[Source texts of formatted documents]
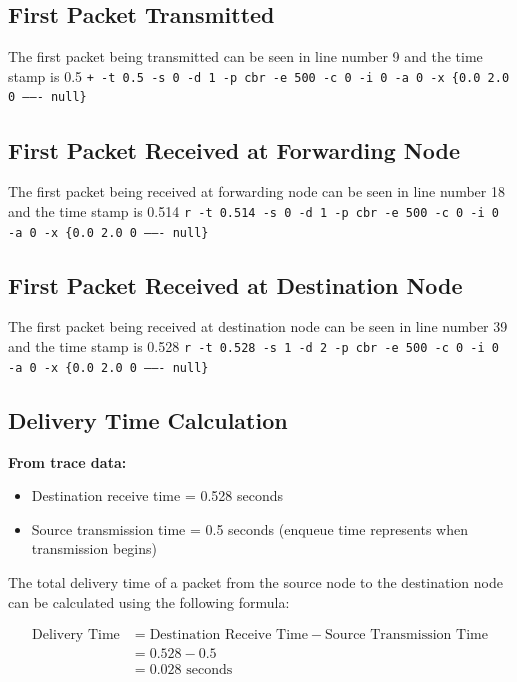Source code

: \documentclass[12pt]{article}
\begin{document}
	\subsection{First Packet Transmitted}
	The first packet being transmitted can be seen in line number 9 and the time stamp is 0.5
	\newline
	\texttt{+ -t 0.5 -s 0 -d 1 -p cbr -e 500 -c 0 -i 0 -a 0 -x \{0.0 2.0 0 ------- null\}}
	
	\subsection{First Packet Received at Forwarding Node}
	The first packet being received at forwarding node can be seen in line number 18 and the time stamp is 0.514
	\newline
	\texttt{r -t 0.514 -s 0 -d 1 -p cbr -e 500 -c 0 -i 0 -a 0 -x \{0.0 2.0 0 ------- null\}}
	
	\subsection{First Packet Received at Destination Node}
	The first packet being received at destination node can be seen in line number 39 and the time stamp is 0.528
	\newline
	\texttt{r -t 0.528 -s 1 -d 2 -p cbr -e 500 -c 0 -i 0 -a 0 -x \{0.0 2.0 0 ------- null\}}
	
	
	\subsection{Delivery Time Calculation}
		\textbf{From trace data:}
		\begin{itemize}
			\item {Destination receive time =} 0.528 seconds
			\item {Source transmission time =} 0.5 seconds (enqueue time represents when transmission begins)
		\end{itemize}
		
		\noindent
		The total delivery time of a packet from the source node to the destination node can be calculated using the following formula:
		
		\begin{align*}
			\text{Delivery Time} &= \text{Destination Receive Time} - \text{Source Transmission Time} \\
			&= 0.528 - 0.5 \\
			&= 0.028 \text{ seconds}
		\end{align*}
\end{document}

[Work to complete] Only the lines that contain the string "texttt" should be copied from the entries above.

[Exercise solution]
	\texttt{+ -t 0.5 -s 0 -d 1 -p cbr -e 500 -c 0 -i 0 -a 0 -x \{0.0 2.0 0 ------- null\}}
	\texttt{r -t 0.514 -s 0 -d 1 -p cbr -e 500 -c 0 -i 0 -a 0 -x \{0.0 2.0 0 ------- null\}}
	\texttt{r -t 0.528 -s 1 -d 2 -p cbr -e 500 -c 0 -i 0 -a 0 -x \{0.0 2.0 0 ------- null\}}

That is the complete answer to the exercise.